Excursion to Tindari cover

Excursion to Tindari

Commissario Montalbano • Book 5

4.06 Goodreads
(9.1K ratings)

Why You'll Love This

Sicily itself feels like a character here — ancient, sun-bleached, and hiding something sinister beneath every ordinary surface.

  • Great if you want: Mediterranean atmosphere as thick as the mystery itself
  • The experience: Leisurely but sharp — food, mood, and menace in equal measure
  • The writing: Camilleri layers humor and melancholy with a distinctly Sicilian rhythm
  • Skip if: You prefer fast, plot-driven crime over character-soaked atmosphere

About This Book

In the sun-drenched, shadow-filled world of Sicily, Inspector Montalbano finds himself pulled between two seemingly unrelated cases: a young man living well beyond his means and a pair of elderly pensioners who vanish on an excursion to Tindari, only to turn up dead. What connects them appears, at first, to be nothing more than a shared address. But Camilleri has always understood that in Sicily, geography is fate, and the ancient past is never truly past — it bleeds into the present through landscape, gesture, and silence. The stakes here are as much existential as they are criminal, and Montalbano's slow, stubborn pursuit of truth feels less like detection and more like an act of moral obligation.

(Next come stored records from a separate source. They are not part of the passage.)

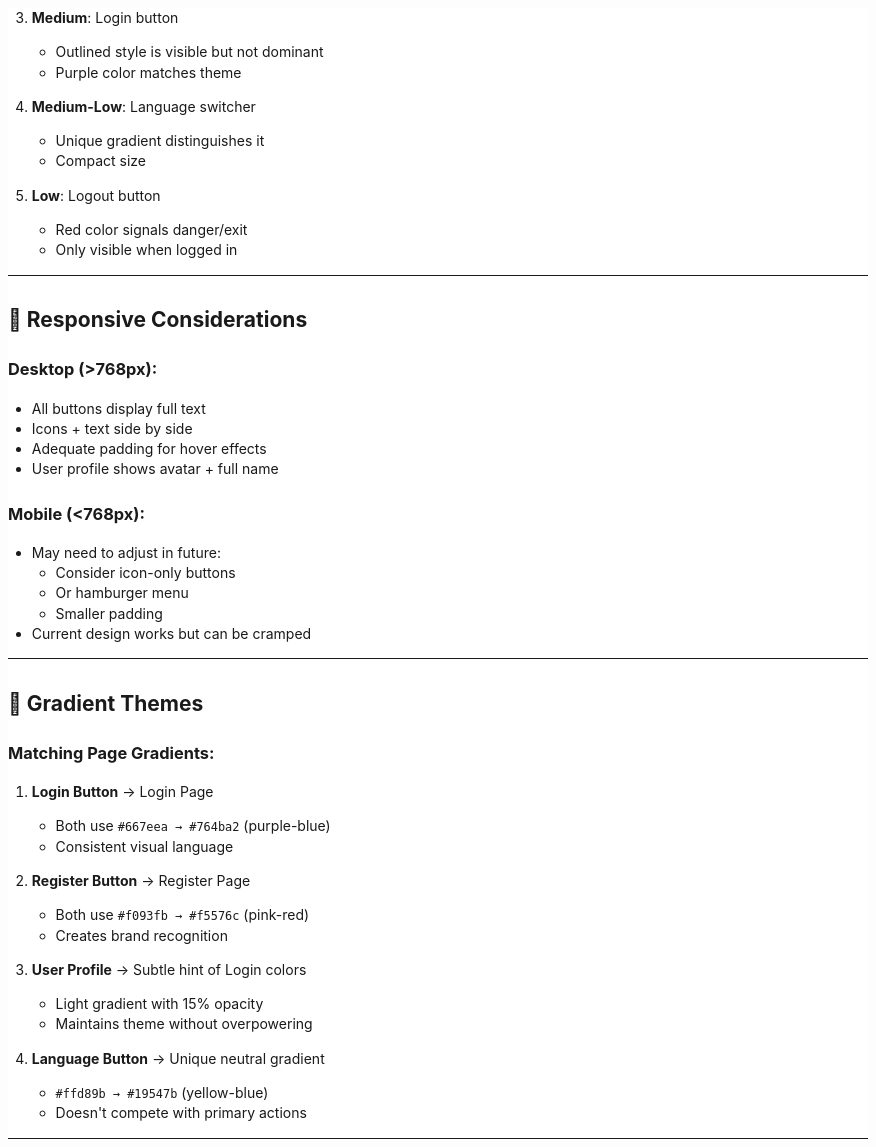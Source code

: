 3. **Medium**: Login button
   - Outlined style is visible but not dominant
   - Purple color matches theme

4. **Medium-Low**: Language switcher
   - Unique gradient distinguishes it
   - Compact size

5. **Low**: Logout button
   - Red color signals danger/exit
   - Only visible when logged in

---

## 📱 Responsive Considerations

### Desktop (>768px):
- All buttons display full text
- Icons + text side by side
- Adequate padding for hover effects
- User profile shows avatar + full name

### Mobile (<768px):
- May need to adjust in future:
  - Consider icon-only buttons
  - Or hamburger menu
  - Smaller padding
- Current design works but can be cramped

---

## 🎨 Gradient Themes

### Matching Page Gradients:

1. **Login Button** → Login Page
   - Both use `#667eea → #764ba2` (purple-blue)
   - Consistent visual language

2. **Register Button** → Register Page
   - Both use `#f093fb → #f5576c` (pink-red)
   - Creates brand recognition

3. **User Profile** → Subtle hint of Login colors
   - Light gradient with 15% opacity
   - Maintains theme without overpowering

4. **Language Button** → Unique neutral gradient
   - `#ffd89b → #19547b` (yellow-blue)
   - Doesn't compete with primary actions

---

What distinguishes this fifth Montalbano novel as a reading experience is the remarkable density Camilleri achieves without ever feeling heavy. Stephen Sartarelli's translation preserves the original's earthy wit and rhythmic dialogue, giving the prose a texture that is distinctly Sicilian — ironic, sensory, and unexpectedly moving. Camilleri layers folk wisdom alongside Conrad, a gnarled olive tree alongside cold bureaucratic menace, and the result is a crime novel that operates on the level of atmosphere and character long after its mystery is solved.